# What to produce
Please reproduce the entries below exactly, leaving the pictures out.

□ □ □ □ □ □ □

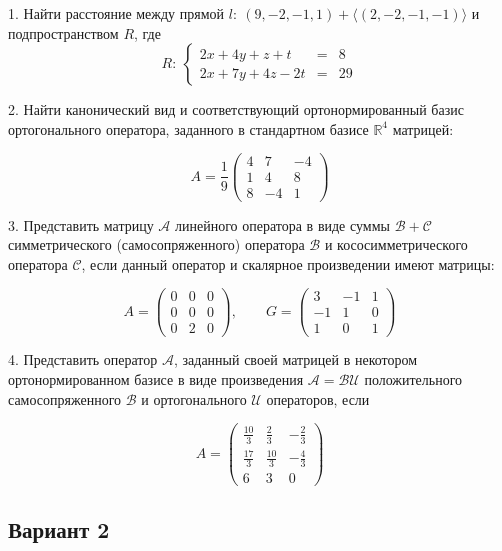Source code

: \documentclass[a4paper]{article}
\begin{document}
1. Найти расстояние между прямой $l:\ (9, -2, -1, 1)+\langle(2,
-2, -1, -1)\rangle$ и подпространством $R$, где
$$
R:\ \left\{
\begin{array}{lcr}
2x+4y+z+t  & = & 8 \\
2x+7y+4z-2t & = & 29

\end{array} \right.
$$

2. Найти канонический вид и соответствующий ортонормированный
базис ортогонального оператора, заданного в стандартном базисе
$\mathbb{R}^4$ матрицей:

$$ A= \frac{1}{9}\left(
\begin{array}{rrr}
4 & 7 & -4 \\
1 & 4 & 8 \\
8 & -4 & 1
\end{array} \right)  $$

3. Представить матрицу $\mathcal{A}$ линейного оператора в виде
суммы $\mathcal{B+C}$ симметрического (самосопряженного) оператора
$\mathcal{B}$ и кососимметрического оператора $\mathcal{C}$, если
данный оператор и скалярное произведении имеют матрицы:

$$ A= \left(
\begin{array}{rrr}
0 & 0 & 0 \\
0 & 0 & 0  \\
0 & 2 & 0
\end{array} \right)  ,\qquad G=
\left(
\begin{array}{rrr}
3&  -1 & 1\\
-1 & 1 & 0 \\
1 & 0 & 1
\end{array} \right)  $$


4. Представить оператор $\mathcal{A}$, заданный своей матрицей в
некотором ортонормированном базисе в виде произведения
$\mathcal{A=BU}$ положительного самосопряженного $\mathcal{B}$ и
ортогонального $\mathcal{U}$ операторов, если

$$ A= \left(
\begin{array}{rrr}
\frac{10}{3} & \frac{2}{3} & -\frac{2}{3}\\
\frac{17}{3} & \frac{10}{3} & -\frac{4}{3} \\
6 & 3 & 0
\end{array} \right)  $$

\subsection{Вариант 2}
\end{document}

□ □ □ □ □ □ □

# Task response
Source code

: \documentclass[a4paper]{article}
\begin{document}
1. Найти расстояние между прямой $l:\ (9, -2, -1, 1)+\langle(2,
-2, -1, -1)\rangle$ и подпространством $R$, где
$$
R:\ \left\{
\begin{array}{lcr}
2x+4y+z+t  & = & 8 \\
2x+7y+4z-2t & = & 29

\end{array} \right.
$$

2. Найти канонический вид и соответствующий ортонормированный
базис ортогонального оператора, заданного в стандартном базисе
$\mathbb{R}^4$ матрицей:

$$ A= \frac{1}{9}\left(
\begin{array}{rrr}
4 & 7 & -4 \\
1 & 4 & 8 \\
8 & -4 & 1
\end{array} \right)  $$

3. Представить матрицу $\mathcal{A}$ линейного оператора в виде
суммы $\mathcal{B+C}$ симметрического (самосопряженного) оператора
$\mathcal{B}$ и кососимметрического оператора $\mathcal{C}$, если
данный оператор и скалярное произведении имеют матрицы:

$$ A= \left(
\begin{array}{rrr}
0 & 0 & 0 \\
0 & 0 & 0  \\
0 & 2 & 0
\end{array} \right)  ,\qquad G=
\left(
\begin{array}{rrr}
3&  -1 & 1\\
-1 & 1 & 0 \\
1 & 0 & 1
\end{array} \right)  $$


4. Представить оператор $\mathcal{A}$, заданный своей матрицей в
некотором ортонормированном базисе в виде произведения
$\mathcal{A=BU}$ положительного самосопряженного $\mathcal{B}$ и
ортогонального $\mathcal{U}$ операторов, если

$$ A= \left(
\begin{array}{rrr}
\frac{10}{3} & \frac{2}{3} & -\frac{2}{3}\\
\frac{17}{3} & \frac{10}{3} & -\frac{4}{3} \\
6 & 3 & 0
\end{array} \right)  $$

\subsection{Вариант 2}
\end{document}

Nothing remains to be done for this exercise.